WORK ITEM.
In full and without change, repeat the records shown below.

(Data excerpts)
Start of Block
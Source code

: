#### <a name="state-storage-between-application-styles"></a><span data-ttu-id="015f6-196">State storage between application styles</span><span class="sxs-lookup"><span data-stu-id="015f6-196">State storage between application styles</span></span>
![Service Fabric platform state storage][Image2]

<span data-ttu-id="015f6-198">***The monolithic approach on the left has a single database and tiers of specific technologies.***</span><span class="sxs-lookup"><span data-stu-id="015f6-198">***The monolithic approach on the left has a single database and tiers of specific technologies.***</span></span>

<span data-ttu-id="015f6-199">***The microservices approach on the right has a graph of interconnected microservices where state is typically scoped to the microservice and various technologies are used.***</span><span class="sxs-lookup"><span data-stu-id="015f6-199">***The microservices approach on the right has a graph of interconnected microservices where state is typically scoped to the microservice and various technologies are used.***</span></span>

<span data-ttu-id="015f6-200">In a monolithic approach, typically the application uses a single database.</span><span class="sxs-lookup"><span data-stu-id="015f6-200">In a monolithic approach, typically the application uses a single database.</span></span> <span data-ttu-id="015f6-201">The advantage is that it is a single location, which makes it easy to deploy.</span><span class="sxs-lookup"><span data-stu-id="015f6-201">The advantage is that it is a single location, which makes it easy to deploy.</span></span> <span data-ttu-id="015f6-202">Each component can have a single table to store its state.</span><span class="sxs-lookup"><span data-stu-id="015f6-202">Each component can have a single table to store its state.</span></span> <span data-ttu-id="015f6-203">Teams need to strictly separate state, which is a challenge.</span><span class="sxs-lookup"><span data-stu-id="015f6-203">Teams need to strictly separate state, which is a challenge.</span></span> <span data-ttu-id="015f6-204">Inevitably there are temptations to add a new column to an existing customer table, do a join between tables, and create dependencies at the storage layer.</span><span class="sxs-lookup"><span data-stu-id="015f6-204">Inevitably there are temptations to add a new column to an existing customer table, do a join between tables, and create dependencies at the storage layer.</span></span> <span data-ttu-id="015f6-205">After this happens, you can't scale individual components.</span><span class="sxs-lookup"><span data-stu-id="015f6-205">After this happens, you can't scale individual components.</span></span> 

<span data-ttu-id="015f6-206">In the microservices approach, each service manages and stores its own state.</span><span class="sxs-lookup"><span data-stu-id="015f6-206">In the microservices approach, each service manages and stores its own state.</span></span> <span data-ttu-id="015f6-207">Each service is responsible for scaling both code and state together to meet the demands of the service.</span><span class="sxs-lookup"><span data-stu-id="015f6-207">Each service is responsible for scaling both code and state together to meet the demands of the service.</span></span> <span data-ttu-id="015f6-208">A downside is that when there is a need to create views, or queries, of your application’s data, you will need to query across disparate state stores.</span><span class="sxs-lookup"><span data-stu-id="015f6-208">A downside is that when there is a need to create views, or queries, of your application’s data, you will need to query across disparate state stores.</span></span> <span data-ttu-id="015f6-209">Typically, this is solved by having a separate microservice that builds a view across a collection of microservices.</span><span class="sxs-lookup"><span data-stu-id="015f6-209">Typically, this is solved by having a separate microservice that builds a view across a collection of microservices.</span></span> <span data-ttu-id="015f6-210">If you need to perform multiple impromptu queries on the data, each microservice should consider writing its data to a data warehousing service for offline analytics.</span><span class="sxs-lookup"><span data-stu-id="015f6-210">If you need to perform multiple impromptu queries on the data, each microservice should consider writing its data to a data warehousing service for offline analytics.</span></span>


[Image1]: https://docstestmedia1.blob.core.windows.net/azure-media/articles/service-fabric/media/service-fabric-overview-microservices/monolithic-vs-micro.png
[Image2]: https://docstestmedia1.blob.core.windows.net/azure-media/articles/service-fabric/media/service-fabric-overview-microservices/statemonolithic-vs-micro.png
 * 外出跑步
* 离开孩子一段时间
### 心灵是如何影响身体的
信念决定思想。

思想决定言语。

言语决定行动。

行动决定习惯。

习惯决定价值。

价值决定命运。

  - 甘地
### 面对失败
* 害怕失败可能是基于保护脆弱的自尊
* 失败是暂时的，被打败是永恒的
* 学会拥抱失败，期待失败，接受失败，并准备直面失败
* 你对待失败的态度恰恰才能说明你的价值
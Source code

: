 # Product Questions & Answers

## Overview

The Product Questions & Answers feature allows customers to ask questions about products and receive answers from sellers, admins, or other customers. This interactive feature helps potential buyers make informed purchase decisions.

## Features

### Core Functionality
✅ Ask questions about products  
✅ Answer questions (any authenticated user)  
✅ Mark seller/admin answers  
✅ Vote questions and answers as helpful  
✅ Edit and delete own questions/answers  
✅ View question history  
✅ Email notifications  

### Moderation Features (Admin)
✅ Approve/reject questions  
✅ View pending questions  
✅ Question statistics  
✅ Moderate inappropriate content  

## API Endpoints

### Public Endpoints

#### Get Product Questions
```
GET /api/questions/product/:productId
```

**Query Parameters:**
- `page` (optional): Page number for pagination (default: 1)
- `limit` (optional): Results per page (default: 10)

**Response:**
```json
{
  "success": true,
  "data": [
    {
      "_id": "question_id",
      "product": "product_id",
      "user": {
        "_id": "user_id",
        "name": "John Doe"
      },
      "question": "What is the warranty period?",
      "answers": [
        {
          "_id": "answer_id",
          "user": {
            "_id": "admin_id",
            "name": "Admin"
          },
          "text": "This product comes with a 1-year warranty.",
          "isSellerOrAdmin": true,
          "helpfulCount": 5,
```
End of Block
EXERCISE RESPONSE.
Source code

:#### <a name="state-storage-between-application-styles"></a><span data-ttu-id="015f6-196">State storage between application styles</span><span class="sxs-lookup"><span data-stu-id="015f6-196">State storage between application styles</span></span>
![Service Fabric platform state storage][Image2]

<span data-ttu-id="015f6-198">***The monolithic approach on the left has a single database and tiers of specific technologies.***</span><span class="sxs-lookup"><span data-stu-id="015f6-198">***The monolithic approach on the left has a single database and tiers of specific technologies.***</span></span>

<span data-ttu-id="015f6-199">***The microservices approach on the right has a graph of interconnected microservices where state is typically scoped to the microservice and various technologies are used.***</span><span class="sxs-lookup"><span data-stu-id="015f6-199">***The microservices approach on the right has a graph of interconnected microservices where state is typically scoped to the microservice and various technologies are used.***</span></span>

<span data-ttu-id="015f6-200">In a monolithic approach, typically the application uses a single database.</span><span class="sxs-lookup"><span data-stu-id="015f6-200">In a monolithic approach, typically the application uses a single database.</span></span> <span data-ttu-id="015f6-201">The advantage is that it is a single location, which makes it easy to deploy.</span><span class="sxs-lookup"><span data-stu-id="015f6-201">The advantage is that it is a single location, which makes it easy to deploy.</span></span> <span data-ttu-id="015f6-202">Each component can have a single table to store its state.</span><span class="sxs-lookup"><span data-stu-id="015f6-202">Each component can have a single table to store its state.</span></span> <span data-ttu-id="015f6-203">Teams need to strictly separate state, which is a challenge.</span><span class="sxs-lookup"><span data-stu-id="015f6-203">Teams need to strictly separate state, which is a challenge.</span></span> <span data-ttu-id="015f6-204">Inevitably there are temptations to add a new column to an existing customer table, do a join between tables, and create dependencies at the storage layer.</span><span class="sxs-lookup"><span data-stu-id="015f6-204">Inevitably there are temptations to add a new column to an existing customer table, do a join between tables, and create dependencies at the storage layer.</span></span> <span data-ttu-id="015f6-205">After this happens, you can't scale individual components.</span><span class="sxs-lookup"><span data-stu-id="015f6-205">After this happens, you can't scale individual components.</span></span> 

<span data-ttu-id="015f6-206">In the microservices approach, each service manages and stores its own state.</span><span class="sxs-lookup"><span data-stu-id="015f6-206">In the microservices approach, each service manages and stores its own state.</span></span> <span data-ttu-id="015f6-207">Each service is responsible for scaling both code and state together to meet the demands of the service.</span><span class="sxs-lookup"><span data-stu-id="015f6-207">Each service is responsible for scaling both code and state together to meet the demands of the service.</span></span> <span data-ttu-id="015f6-208">A downside is that when there is a need to create views, or queries, of your application’s data, you will need to query across disparate state stores.</span><span class="sxs-lookup"><span data-stu-id="015f6-208">A downside is that when there is a need to create views, or queries, of your application’s data, you will need to query across disparate state stores.</span></span> <span data-ttu-id="015f6-209">Typically, this is solved by having a separate microservice that builds a view across a collection of microservices.</span><span class="sxs-lookup"><span data-stu-id="015f6-209">Typically, this is solved by having a separate microservice that builds a view across a collection of microservices.</span></span> <span data-ttu-id="015f6-210">If you need to perform multiple impromptu queries on the data, each microservice should consider writing its data to a data warehousing service for offline analytics.</span><span class="sxs-lookup"><span data-stu-id="015f6-210">If you need to perform multiple impromptu queries on the data, each microservice should consider writing its data to a data warehousing service for offline analytics.</span></span>


[Image1]: https://docstestmedia1.blob.core.windows.net/azure-media/articles/service-fabric/media/service-fabric-overview-microservices/monolithic-vs-micro.png
[Image2]: https://docstestmedia1.blob.core.windows.net/azure-media/articles/service-fabric/media/service-fabric-overview-microservices/statemonolithic-vs-micro.png
 * 外出跑步
* 离开孩子一段时间
### 心灵是如何影响身体的
信念决定思想。

思想决定言语。

言语决定行动。

行动决定习惯。

习惯决定价值。

价值决定命运。

  - 甘地
### 面对失败
* 害怕失败可能是基于保护脆弱的自尊
* 失败是暂时的，被打败是永恒的
* 学会拥抱失败，期待失败，接受失败，并准备直面失败
* 你对待失败的态度恰恰才能说明你的价值
Source code

: # Product Questions & Answers

## Overview

The Product Questions & Answers feature allows customers to ask questions about products and receive answers from sellers, admins, or other customers. This interactive feature helps potential buyers make informed purchase decisions.

## Features

### Core Functionality
✅ Ask questions about products  
✅ Answer questions (any authenticated user)  
✅ Mark seller/admin answers  
✅ Vote questions and answers as helpful  
✅ Edit and delete own questions/answers  
✅ View question history  
✅ Email notifications  

### Moderation Features (Admin)
✅ Approve/reject questions  
✅ View pending questions  
✅ Question statistics  
✅ Moderate inappropriate content  

## API Endpoints

### Public Endpoints

#### Get Product Questions
```
GET /api/questions/product/:productId
```

**Query Parameters:**
- `page` (optional): Page number for pagination (default: 1)
- `limit` (optional): Results per page (default: 10)

**Response:**
```json
{
  "success": true,
  "data": [
    {
      "_id": "question_id",
      "product": "product_id",
      "user": {
        "_id": "user_id",
        "name": "John Doe"
      },
      "question": "What is the warranty period?",
      "answers": [
        {
          "_id": "answer_id",
          "user": {
            "_id": "admin_id",
            "name": "Admin"
          },
          "text": "This product comes with a 1-year warranty.",
          "isSellerOrAdmin": true,
          "helpfulCount": 5,
```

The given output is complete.